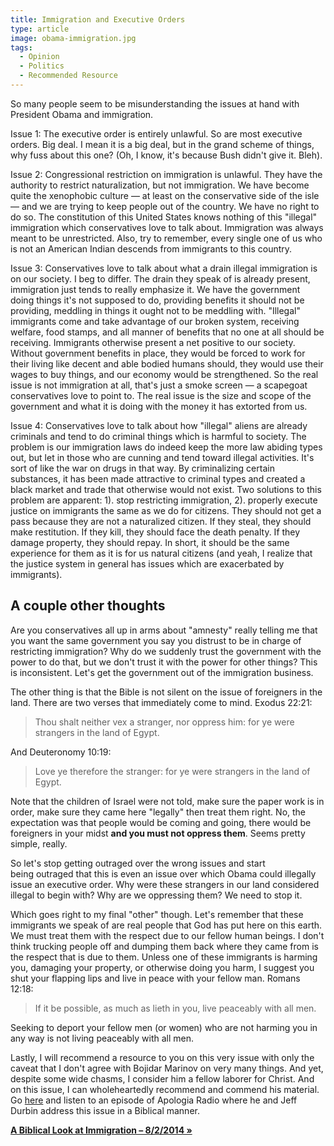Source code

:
 ```yaml
---
title: Immigration and Executive Orders
type: article
image: obama-immigration.jpg
tags:
  - Opinion
  - Politics
  - Recommended Resource
---
```


<p>So many people seem to be misunderstanding the issues at hand with President Obama and immigration.</p>

<p>Issue 1: The executive order is entirely unlawful. So are most executive orders. Big deal. I mean it is a big deal, but in the grand scheme of things, why fuss about this one? (Oh, I know, it's because Bush didn't give it. Bleh).</p>

<p>Issue 2: Congressional restriction on immigration is unlawful. They have the authority to restrict naturalization, but not immigration. We have become quite the xenophobic culture — at least on the conservative side of the isle — and we are trying to keep people out of the country. We have no right to do so. The constitution of this United States knows nothing of this "illegal" immigration which conservatives love to talk about. Immigration was always meant to be unrestricted. Also, try to remember, every single one of us who is not an American Indian descends from immigrants to this country.</p>

<p>Issue 3: Conservatives love to talk about what a drain illegal immigration is on our society. I beg to differ. The drain they speak of is already present, immigration just tends to really emphasize it. We have the government doing things it's not supposed to do, providing benefits&nbsp;it should not be providing, meddling in things it ought not to be meddling with. "Illegal" immigrants come and take advantage of our broken system, receiving welfare, food stamps, and all manner of benefits that no one at all should be receiving. Immigrants otherwise present a net positive to our society. Without government benefits in place, they would be forced to work for their living like decent and able bodied humans should, they would use their wages to buy things, and our economy would be strengthened. So the real issue is not immigration at all, that's just a smoke screen — a scapegoat conservatives love to point to. The real issue is the size and scope of the government and what it is doing with the money it has extorted from us.</p>

<p>Issue 4: Conservatives love to talk about how "illegal" aliens are already criminals and tend to do criminal things which is harmful to society. The problem is our immigration laws do indeed keep the more law abiding types out, but let in those who are cunning and tend toward illegal activities. It's sort of like the war on drugs in that way. By criminalizing certain substances, it has been made attractive to criminal types and created a black market and trade that otherwise would not exist. Two solutions to this problem are apparent: 1). stop restricting immigration, 2). properly execute justice on immigrants the same as we do for citizens. They should not get a pass because they are not a naturalized citizen. If they steal, they should make restitution. If&nbsp;they kill, they should face the death penalty. If they damage property, they should repay. In short, it should be the same experience for them as it is for us natural citizens (and yeah, I realize that the justice system in general has issues which are exacerbated by immigrants).</p>

<h2>A couple other thoughts</h2>

<p>Are you conservatives all up in arms about "amnesty" really telling me that you want the same government you say you distrust to be in charge of restricting immigration? Why do we suddenly trust the government with the power to do that, but we don't trust it with the power for other things? This is inconsistent. Let's get the government out of the immigration business.</p>

<p>The other thing is that the Bible is not silent on the issue of foreigners in the land. There are two verses that immediately come to mind. Exodus 22:21:</p>

<blockquote>
<p>Thou shalt neither vex a stranger, nor oppress him: for ye were strangers in the land of Egypt.</p>
</blockquote>

<p>And&nbsp;Deuteronomy 10:19:</p>

<blockquote>
<p>Love ye therefore the stranger: for ye were strangers in the land of Egypt.</p>
</blockquote>

<p>Note that the children of Israel were not told, make sure the paper work is in order, make sure they came here "legally" then treat them right. No, the expectation was that people would be coming and going, there would be foreigners in your midst&nbsp;<strong>and you must not oppress them</strong>. Seems pretty simple, really.</p>

<p>So let's stop getting outraged over the wrong issues and start being&nbsp;outraged that this is even an issue over which Obama could illegally issue an executive order. Why were these strangers in our land considered illegal to begin with? Why are we oppressing them? We need to stop it.</p>

<p>Which goes right to my final "other" though. Let's remember that these immigrants we speak of are real people that God has put here on this earth. We must treat them with the respect due to our fellow human beings. I don't think trucking people off and dumping them back where they came from is the respect that is due to them. Unless one of these immigrants is harming you, damaging your property, or otherwise doing you harm, I suggest you shut your flapping lips and live in peace with your fellow man. Romans 12:18:</p>

<blockquote>
<p>If it be possible, as much as lieth in you, live peaceably with all men.</p>
</blockquote>

<p>Seeking to deport your fellow men (or women) who are not harming you in any way is not living peaceably with all men.</p>

<p>Lastly, I will recommend a resource to you on this very issue with only the caveat that I don't agree with Bojidar Marinov&nbsp;on very many things. And yet, despite some wide chasms, I consider him a fellow laborer for Christ. And on this issue, I can wholeheartedly recommend and commend his material. Go <a href="http://www.apologiaradio.com/?p=877">here</a> and listen to an episode of Apologia Radio where he and Jeff Durbin address this issue in a Biblical manner.</p>

<p><strong><a href="http://www.apologiaradio.com/?p=877">A Biblical Look at Immigration – 8/2/2014 »</a></strong></p>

━━━━━━━━━━━━━━━━

- PROBLEM REQUIREMENTS:
Take the material above and set it down exactly, minus the images.

- RESULT OF THE TASK:
Source code

:
 ```yaml
---
title: Immigration and Executive Orders
type: article
image: obama-immigration.jpg
tags:
  - Opinion
  - Politics
  - Recommended Resource
---
```


<p>So many people seem to be misunderstanding the issues at hand with President Obama and immigration.</p>

<p>Issue 1: The executive order is entirely unlawful. So are most executive orders. Big deal. I mean it is a big deal, but in the grand scheme of things, why fuss about this one? (Oh, I know, it's because Bush didn't give it. Bleh).</p>

<p>Issue 2: Congressional restriction on immigration is unlawful. They have the authority to restrict naturalization, but not immigration. We have become quite the xenophobic culture — at least on the conservative side of the isle — and we are trying to keep people out of the country. We have no right to do so. The constitution of this United States knows nothing of this "illegal" immigration which conservatives love to talk about. Immigration was always meant to be unrestricted. Also, try to remember, every single one of us who is not an American Indian descends from immigrants to this country.</p>

<p>Issue 3: Conservatives love to talk about what a drain illegal immigration is on our society. I beg to differ. The drain they speak of is already present, immigration just tends to really emphasize it. We have the government doing things it's not supposed to do, providing benefits&nbsp;it should not be providing, meddling in things it ought not to be meddling with. "Illegal" immigrants come and take advantage of our broken system, receiving welfare, food stamps, and all manner of benefits that no one at all should be receiving. Immigrants otherwise present a net positive to our society. Without government benefits in place, they would be forced to work for their living like decent and able bodied humans should, they would use their wages to buy things, and our economy would be strengthened. So the real issue is not immigration at all, that's just a smoke screen — a scapegoat conservatives love to point to. The real issue is the size and scope of the government and what it is doing with the money it has extorted from us.</p>

<p>Issue 4: Conservatives love to talk about how "illegal" aliens are already criminals and tend to do criminal things which is harmful to society. The problem is our immigration laws do indeed keep the more law abiding types out, but let in those who are cunning and tend toward illegal activities. It's sort of like the war on drugs in that way. By criminalizing certain substances, it has been made attractive to criminal types and created a black market and trade that otherwise would not exist. Two solutions to this problem are apparent: 1). stop restricting immigration, 2). properly execute justice on immigrants the same as we do for citizens. They should not get a pass because they are not a naturalized citizen. If they steal, they should make restitution. If&nbsp;they kill, they should face the death penalty. If they damage property, they should repay. In short, it should be the same experience for them as it is for us natural citizens (and yeah, I realize that the justice system in general has issues which are exacerbated by immigrants).</p>

<h2>A couple other thoughts</h2>

<p>Are you conservatives all up in arms about "amnesty" really telling me that you want the same government you say you distrust to be in charge of restricting immigration? Why do we suddenly trust the government with the power to do that, but we don't trust it with the power for other things? This is inconsistent. Let's get the government out of the immigration business.</p>

<p>The other thing is that the Bible is not silent on the issue of foreigners in the land. There are two verses that immediately come to mind. Exodus 22:21:</p>

<blockquote>
<p>Thou shalt neither vex a stranger, nor oppress him: for ye were strangers in the land of Egypt.</p>
</blockquote>

<p>And&nbsp;Deuteronomy 10:19:</p>

<blockquote>
<p>Love ye therefore the stranger: for ye were strangers in the land of Egypt.</p>
</blockquote>

<p>Note that the children of Israel were not told, make sure the paper work is in order, make sure they came here "legally" then treat them right. No, the expectation was that people would be coming and going, there would be foreigners in your midst&nbsp;<strong>and you must not oppress them</strong>. Seems pretty simple, really.</p>

<p>So let's stop getting outraged over the wrong issues and start being&nbsp;outraged that this is even an issue over which Obama could illegally issue an executive order. Why were these strangers in our land considered illegal to begin with? Why are we oppressing them? We need to stop it.</p>

<p>Which goes right to my final "other" though. Let's remember that these immigrants we speak of are real people that God has put here on this earth. We must treat them with the respect due to our fellow human beings. I don't think trucking people off and dumping them back where they came from is the respect that is due to them. Unless one of these immigrants is harming you, damaging your property, or otherwise doing you harm, I suggest you shut your flapping lips and live in peace with your fellow man. Romans 12:18:</p>

<blockquote>
<p>If it be possible, as much as lieth in you, live peaceably with all men.</p>
</blockquote>

<p>Seeking to deport your fellow men (or women) who are not harming you in any way is not living peaceably with all men.</p>

<p>Lastly, I will recommend a resource to you on this very issue with only the caveat that I don't agree with Bojidar Marinov&nbsp;on very many things. And yet, despite some wide chasms, I consider him a fellow laborer for Christ. And on this issue, I can wholeheartedly recommend and commend his material. Go <a href="http://www.apologiaradio.com/?p=877">here</a> and listen to an episode of Apologia Radio where he and Jeff Durbin address this issue in a Biblical manner.</p>

<p><strong><a href="http://www.apologiaradio.com/?p=877">A Biblical Look at Immigration – 8/2/2014 »</a></strong></p>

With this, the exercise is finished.